Husni Al-Nayjar, fourteen years old. He worked helping his father, who was a welder. Whilst flinging stones, he was shot dead with a bullet to the head. In his photo he gazes calmly and unwaveringly into the middle distance.
Abdelhamid Kharti, thirty-four years old. Painter and writer. When young, he had trained as a medical nurse. He volunteered to join a medical emergency unit for rescuing and taking care of the wounded. His corpse was found near a checkpoint, after a night when there had been no confrontations. His fingers had been cut off. A thumb was hanging loose. An arm, a hand and his jaw were broken. There were twenty bullets in his body.
Muhammad Al-Durra, twelve years old, lived in the Breij Camp. He was returning home with his father across the Netzarim checkpoint in Gaza and they were ordered to get out of their vehicle. Soldiers were already shooting. The two of them took immediate cover behind a cement wall. The father waved to show they were there and was shot in the hand. A little later Muhammad was shot in the foot. The father now shielded his son with his own body. More bullets hit both, and the boy was killed. Doctors removed eight bullets from the father's body, but he remained paralyzed as a consequence of the wounds and could no longer work, remaining unemployed. Because the incident happened to be filmed, the story is told and retold across the world.
I want to do a drawing for Abdelhamid Kharti. Very early in the morning we go to the village of Ain Kinya and beyond it there's a Bedouin encampment, near a wadi. The sun is not yet hot. The goats and sheep are grazing more or less between the tents. I've chosen to draw the hills looking eastwards. I sit on a rock near a small blackish tent. I have only a notebook and this pen. There's a discarded plastic mug on the earth and it gives me the idea of fetching some water from the trickle of the spring to mix, when necessary, with my ink.
After I've been drawing for a while, a young man (every invisible person in the camp has of course noticed me) approaches, undoes the entrance to the tent behind me, enters and comes out holding up a decrepit white plastic stool which, he indicates, might be more comfortable than the rock. I guess that before he found it, it must have been thrown out into the street by some pastry shop or ice-cream parlour. I thank him.
And sitting on this customer's stool in the Bedouin camp, as the sun gets hotter and the frogs in the almost dry riverbed begin to croak, I go on drawing.
On a hilltop, a few kilometres to the left, is an Israeli settlement. It looks military, as if it were part of a weapon designed for quick handling. Yet it's small and faraway.
The near limestone hill facing me has the form of a gigantic sleeping animal's head, the rocks scattered on it like burrs in its matted hair. Suddenly frustrated by my lack of pigment, I pour water from the mug on to the dust at my feet, dip my finger into the mud and smear colour across the drawing of the animal's head. The sun is hot now. A mule brays. I turn the pages of the notebook to begin another and another. Nothing looks finished. When the young man eventually returns, he wants to see my drawings.
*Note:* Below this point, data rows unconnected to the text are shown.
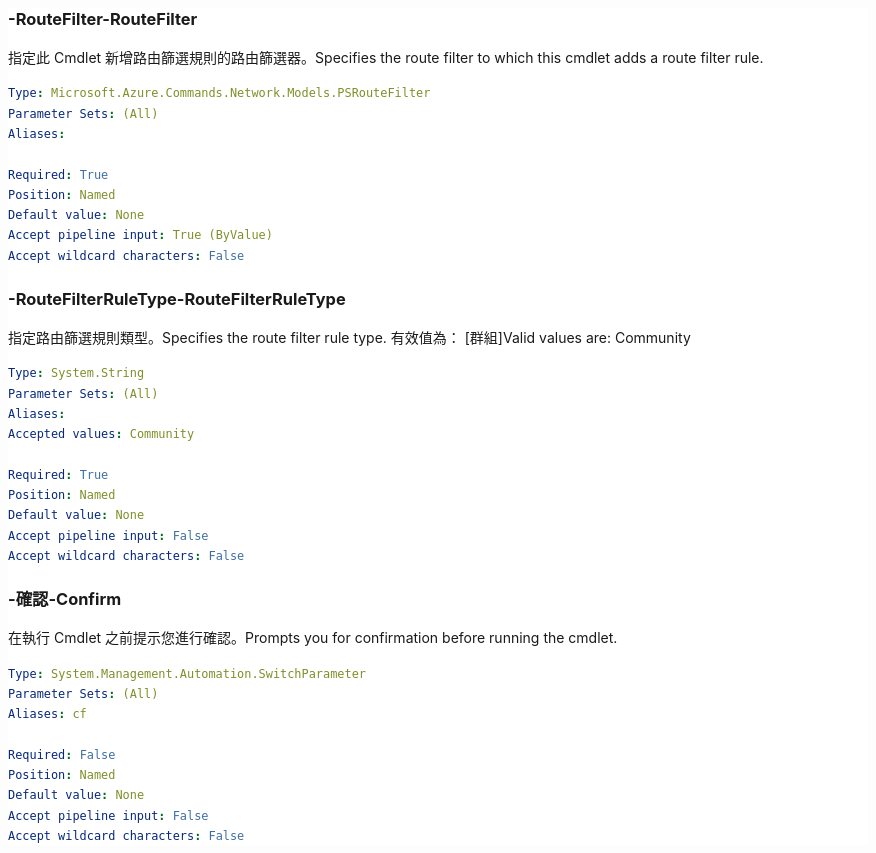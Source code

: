 ### <span data-ttu-id="d7c12-122">-RouteFilter</span><span class="sxs-lookup"><span data-stu-id="d7c12-122">-RouteFilter</span></span>
<span data-ttu-id="d7c12-123">指定此 Cmdlet 新增路由篩選規則的路由篩選器。</span><span class="sxs-lookup"><span data-stu-id="d7c12-123">Specifies the route filter to which this cmdlet adds a route filter rule.</span></span>

```yaml
Type: Microsoft.Azure.Commands.Network.Models.PSRouteFilter
Parameter Sets: (All)
Aliases:

Required: True
Position: Named
Default value: None
Accept pipeline input: True (ByValue)
Accept wildcard characters: False
```

### <span data-ttu-id="d7c12-124">-RouteFilterRuleType</span><span class="sxs-lookup"><span data-stu-id="d7c12-124">-RouteFilterRuleType</span></span>
<span data-ttu-id="d7c12-125">指定路由篩選規則類型。</span><span class="sxs-lookup"><span data-stu-id="d7c12-125">Specifies the route filter rule type.</span></span>
<span data-ttu-id="d7c12-126">有效值為： [群組]</span><span class="sxs-lookup"><span data-stu-id="d7c12-126">Valid values are: Community</span></span>

```yaml
Type: System.String
Parameter Sets: (All)
Aliases:
Accepted values: Community

Required: True
Position: Named
Default value: None
Accept pipeline input: False
Accept wildcard characters: False
```

### <span data-ttu-id="d7c12-127">-確認</span><span class="sxs-lookup"><span data-stu-id="d7c12-127">-Confirm</span></span>
<span data-ttu-id="d7c12-128">在執行 Cmdlet 之前提示您進行確認。</span><span class="sxs-lookup"><span data-stu-id="d7c12-128">Prompts you for confirmation before running the cmdlet.</span></span>

```yaml
Type: System.Management.Automation.SwitchParameter
Parameter Sets: (All)
Aliases: cf

Required: False
Position: Named
Default value: None
Accept pipeline input: False
Accept wildcard characters: False
```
I hold up the open notebook. He smiles. I turn a page. He points. Ours, he says, our dust! He's pointing at my finger, not the drawing.
Then we both look at the hill.
I am among not the conquered but the defeated, whom the victors fear. The time of the victors is always short and that of the defeated unaccountably long. Their space is different too. Everything in this limited land is a question of space, and the victors have understood this. The stranglehold they maintain is first and foremost spatial. It is applied, illegally and in defiance of international law, through the checkpoints, through the destruction of ancient roads, through the new by-passes strictly reserved for Israeli settlers, through the fortress hilltop settlements, which are really surveillance and control points of the surrounding plateaux, through the curfew which obliges people to stay indoors night and day until it is lifted. During the invasion of Ramallah last year, the curfew lasted six weeks, with a ‘lifting' of a couple of hours on certain days for shopping. There was not even enough time to bury those who died in their beds.